F2 racer Correa removed from coma but facing major surgery
Formula Two driver Juan Manuel Correa has been taken out of a medically-induced coma nearly three weeks after being injured in a crash that killed French racer Anthoine Hubert.
A statement issued by his family on Friday hailed "a major step in the right direction' but said the 20-year-old Ecuadorean-American was still in a race against time.
"The medical priority for Juan Manuel now shifts from the lungs to the leg injuries that were sustained more than two weeks ago and have not been addressed since the initial emergency intervention [on] the day of the incident," they said.

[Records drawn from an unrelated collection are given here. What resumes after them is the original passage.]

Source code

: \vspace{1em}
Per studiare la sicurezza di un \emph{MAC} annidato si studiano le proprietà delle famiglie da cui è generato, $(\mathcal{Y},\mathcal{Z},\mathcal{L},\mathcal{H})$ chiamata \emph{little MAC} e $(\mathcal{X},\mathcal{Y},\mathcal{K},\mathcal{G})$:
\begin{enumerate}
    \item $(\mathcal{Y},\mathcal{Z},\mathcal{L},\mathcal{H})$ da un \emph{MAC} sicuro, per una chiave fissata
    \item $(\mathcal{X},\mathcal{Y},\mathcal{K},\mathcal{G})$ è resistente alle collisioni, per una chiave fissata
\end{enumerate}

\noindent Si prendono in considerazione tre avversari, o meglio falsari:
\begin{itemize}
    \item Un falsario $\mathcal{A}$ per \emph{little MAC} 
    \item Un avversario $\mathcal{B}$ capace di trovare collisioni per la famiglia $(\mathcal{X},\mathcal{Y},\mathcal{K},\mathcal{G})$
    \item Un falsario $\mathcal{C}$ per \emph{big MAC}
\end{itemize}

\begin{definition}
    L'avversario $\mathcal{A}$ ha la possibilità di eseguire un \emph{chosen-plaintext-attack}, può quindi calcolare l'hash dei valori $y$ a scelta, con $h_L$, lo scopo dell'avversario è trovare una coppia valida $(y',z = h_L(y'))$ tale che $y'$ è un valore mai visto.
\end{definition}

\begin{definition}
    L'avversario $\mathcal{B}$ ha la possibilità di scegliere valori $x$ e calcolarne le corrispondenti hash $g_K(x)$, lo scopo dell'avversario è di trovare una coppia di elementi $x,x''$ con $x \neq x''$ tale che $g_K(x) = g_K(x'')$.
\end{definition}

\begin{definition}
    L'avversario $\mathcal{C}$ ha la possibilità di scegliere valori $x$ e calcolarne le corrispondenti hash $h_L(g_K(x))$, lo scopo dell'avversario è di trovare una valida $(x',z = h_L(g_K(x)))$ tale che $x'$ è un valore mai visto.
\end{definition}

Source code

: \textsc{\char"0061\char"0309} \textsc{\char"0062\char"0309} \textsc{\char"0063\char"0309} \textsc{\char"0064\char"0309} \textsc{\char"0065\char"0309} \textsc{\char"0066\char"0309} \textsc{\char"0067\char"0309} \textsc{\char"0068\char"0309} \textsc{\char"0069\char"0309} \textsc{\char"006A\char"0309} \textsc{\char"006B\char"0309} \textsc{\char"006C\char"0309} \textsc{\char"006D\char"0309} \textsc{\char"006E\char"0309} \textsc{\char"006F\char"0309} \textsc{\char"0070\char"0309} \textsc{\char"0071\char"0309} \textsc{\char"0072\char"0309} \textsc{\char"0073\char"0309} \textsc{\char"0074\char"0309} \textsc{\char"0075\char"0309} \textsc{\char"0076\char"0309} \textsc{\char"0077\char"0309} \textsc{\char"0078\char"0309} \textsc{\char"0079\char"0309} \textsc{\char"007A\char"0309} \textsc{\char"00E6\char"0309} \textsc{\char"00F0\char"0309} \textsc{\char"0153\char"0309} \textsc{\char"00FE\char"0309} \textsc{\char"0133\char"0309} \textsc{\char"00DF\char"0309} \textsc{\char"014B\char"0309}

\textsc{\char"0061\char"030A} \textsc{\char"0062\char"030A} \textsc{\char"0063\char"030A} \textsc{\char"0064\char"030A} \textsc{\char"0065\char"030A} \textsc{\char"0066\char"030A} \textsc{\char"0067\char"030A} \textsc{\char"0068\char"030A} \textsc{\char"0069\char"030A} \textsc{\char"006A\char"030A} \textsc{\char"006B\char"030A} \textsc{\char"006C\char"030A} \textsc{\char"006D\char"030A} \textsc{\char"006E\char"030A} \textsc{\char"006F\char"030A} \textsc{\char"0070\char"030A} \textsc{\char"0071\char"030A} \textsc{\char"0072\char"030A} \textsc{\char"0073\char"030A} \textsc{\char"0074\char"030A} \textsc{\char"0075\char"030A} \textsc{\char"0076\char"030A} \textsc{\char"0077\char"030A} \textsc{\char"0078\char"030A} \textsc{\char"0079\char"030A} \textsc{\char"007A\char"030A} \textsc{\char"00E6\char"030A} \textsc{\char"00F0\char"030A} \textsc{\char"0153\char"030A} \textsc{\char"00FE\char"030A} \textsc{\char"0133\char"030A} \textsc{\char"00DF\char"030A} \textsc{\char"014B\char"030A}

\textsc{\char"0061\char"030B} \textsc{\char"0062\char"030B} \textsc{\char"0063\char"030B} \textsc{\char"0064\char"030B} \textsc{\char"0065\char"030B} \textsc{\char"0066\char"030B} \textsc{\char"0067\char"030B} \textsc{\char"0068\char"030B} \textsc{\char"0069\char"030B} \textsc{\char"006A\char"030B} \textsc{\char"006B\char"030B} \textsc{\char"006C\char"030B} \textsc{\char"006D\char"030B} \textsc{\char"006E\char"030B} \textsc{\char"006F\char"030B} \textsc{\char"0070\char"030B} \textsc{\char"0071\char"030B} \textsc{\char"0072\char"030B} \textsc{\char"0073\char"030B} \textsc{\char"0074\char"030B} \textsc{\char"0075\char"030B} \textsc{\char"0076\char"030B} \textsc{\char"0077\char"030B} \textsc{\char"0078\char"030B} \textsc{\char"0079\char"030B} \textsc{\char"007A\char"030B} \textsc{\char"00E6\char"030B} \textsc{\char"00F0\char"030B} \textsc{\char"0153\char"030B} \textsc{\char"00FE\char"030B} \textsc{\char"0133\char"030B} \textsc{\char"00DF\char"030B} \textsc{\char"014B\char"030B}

"Doctors are in a race against time to perform a pending major surgery in order to minimise risk of irreversible injuries to his right lower extremity but can’t proceed until lungs are ready to withstand a lengthy operation."
Hubert died when his car was hit at speed by Correa's after the French driver crashed into the barriers and returned to the track at Spa's fast Raidillon corner during the Belgian Grand Prix support race on Aug. 31.
He was the first driver fatality at a Formula One race weekend since Ayrton Senna and Roland Ratzenberger were killed at Imola in 1994.
Correa suffered a spinal injury and fractured his legs in the crash. He was transferred from Belgium to a specialised intensive care unit in London on Sept. 3.
Friday's statement said he had been removed from extracorporeal membrane oxygenation support (ECMO) and was conscious but not yet fully awake.
"Doctors report that this will take a few days due to being in induced coma for more than two weeks," they added.
"They have also stated that Juan Manuel is fragile and still vulnerable medically speaking and that he remains in the Intensive Care Unit."
The statement added his condition has been changed from critical to serious.